Assigned task:
Across all the records, filter for lines with the word "kanssa" and copy them.

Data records
-*-

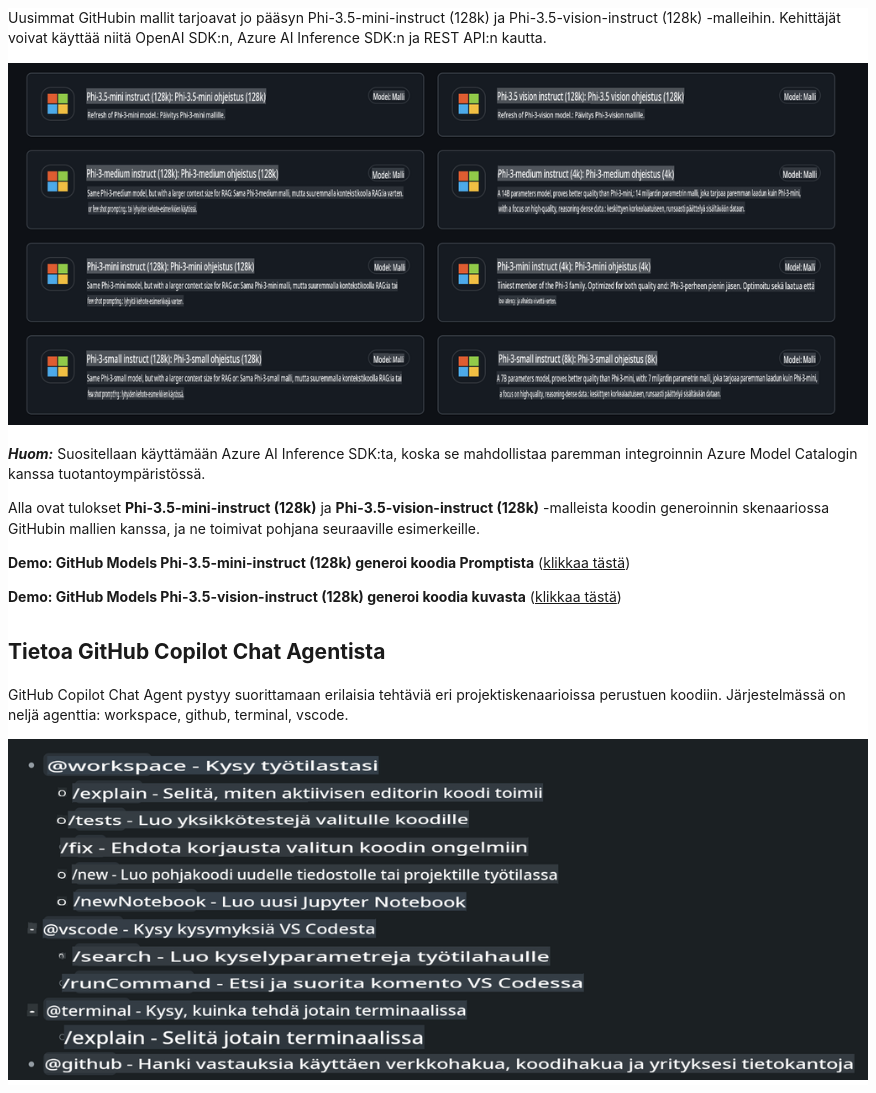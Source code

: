 Uusimmat GitHubin mallit tarjoavat jo pääsyn Phi-3.5-mini-instruct (128k) ja Phi-3.5-vision-instruct (128k) -malleihin. Kehittäjät voivat käyttää niitä OpenAI SDK:n, Azure AI Inference SDK:n ja REST API:n kautta.

![gh](../../../../../../translated_images/gh.7fa589617baffe1b3f8a044fb29ee1b46f02645a47f3caa57d493768512b94e8.fi.png)

***Huom:*** Suositellaan käyttämään Azure AI Inference SDK:ta, koska se mahdollistaa paremman integroinnin Azure Model Catalogin kanssa tuotantoympäristössä.

Alla ovat tulokset **Phi-3.5-mini-instruct (128k)** ja **Phi-3.5-vision-instruct (128k)** -malleista koodin generoinnin skenaariossa GitHubin mallien kanssa, ja ne toimivat pohjana seuraaville esimerkeille.

**Demo: GitHub Models Phi-3.5-mini-instruct (128k) generoi koodia Promptista** ([klikkaa tästä](../../../../../../code/09.UpdateSamples/Aug/ghmodel_phi35_instruct_demo.ipynb))

**Demo: GitHub Models Phi-3.5-vision-instruct (128k) generoi koodia kuvasta** ([klikkaa tästä](../../../../../../code/09.UpdateSamples/Aug/ghmodel_phi35_vision_demo.ipynb))

## **Tietoa GitHub Copilot Chat Agentista**

GitHub Copilot Chat Agent pystyy suorittamaan erilaisia tehtäviä eri projektiskenaarioissa perustuen koodiin. Järjestelmässä on neljä agenttia: workspace, github, terminal, vscode.

![agent](../../../../../../translated_images/agent.19ff410949975e96c38aa5763545604a33dc923968b6abcd200ff8590c62efd7.fi.png)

-*-

Answer:
***Huom:*** Suositellaan käyttämään Azure AI Inference SDK:ta, koska se mahdollistaa paremman integroinnin Azure Model Catalogin kanssa tuotantoympäristössä.
Alla ovat tulokset **Phi-3.5-mini-instruct (128k)** ja **Phi-3.5-vision-instruct (128k)** -malleista koodin generoinnin skenaariossa GitHubin mallien kanssa, ja ne toimivat pohjana seuraaville esimerkeille.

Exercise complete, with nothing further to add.